Probably not, but it is one of the better first novels I've read. The story is one told mainly in flashback, in a series of (presumably unanswered) letters to Chinese Premier Wen Jiabao from Bangalore "entrepreneur" Balram Halwai. Balram is a self-styled businessman, fluent in concepts like American outsourcing and internet marketing. But while his letters begin as a friendly offer to teach Indian entrepreneurship to the Premier so that he can spread the gospel to China, they begin to take on a much more confessional tone.

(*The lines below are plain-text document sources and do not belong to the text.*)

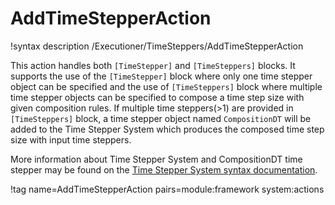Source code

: # AddTimeStepperAction

!syntax description /Executioner/TimeSteppers/AddTimeStepperAction

This action handles both `[TimeStepper]` and `[TimeSteppers]` blocks. It supports the use of the `[TimeStepper]` block where only one time stepper object can be specified and the use of `[TimeSteppers]` block where multiple time stepper objects can be specified to compose a time step size with given composition rules. If multiple time steppers(>1) are provided in `[TimeSteppers]` block, a time stepper object named `CompositionDT` will be added to the Time Stepper System which produces the composed time step size with input time steppers.


More information about Time Stepper System and CompositionDT time stepper may be found on the [Time Stepper System syntax documentation](syntax/Executioner/TimeSteppers/index.md).



!tag name=AddTimeStepperAction pairs=module:framework system:actions
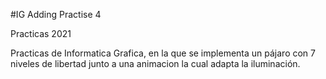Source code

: #IG Adding Practise 4

Practicas 2021

Practicas de Informatica Grafica, en la que se implementa un pájaro con 7 niveles de libertad junto a una animacion la cual adapta la iluminación.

Balram delves into his rural childhood poverty, and his eventual job as a servant for a rich man's spoiled son. Held in his place by ridiculously low wages, and deprived of basics like privacy, sex, and open speech, Balram seems destined to be pitifully stuck in India's sociopolitical dregs. But he's smart enough to realize it--and smart enough to lay low while he figures out how to shift everything to his advantage. But no matter how clever he is (the rare "white tiger" among his generation of ignorant, apathetic country schoolchildren), there's not much Balram can do to overcome his servant caste and his "half-baked" education. Most of the novel's tension comes from when and how Balram will slash his way out of his rut. He announces very early on that he's a wanted criminal--but the full connection between that fact and his current, letter-writing perspective is left fuzzy until the end.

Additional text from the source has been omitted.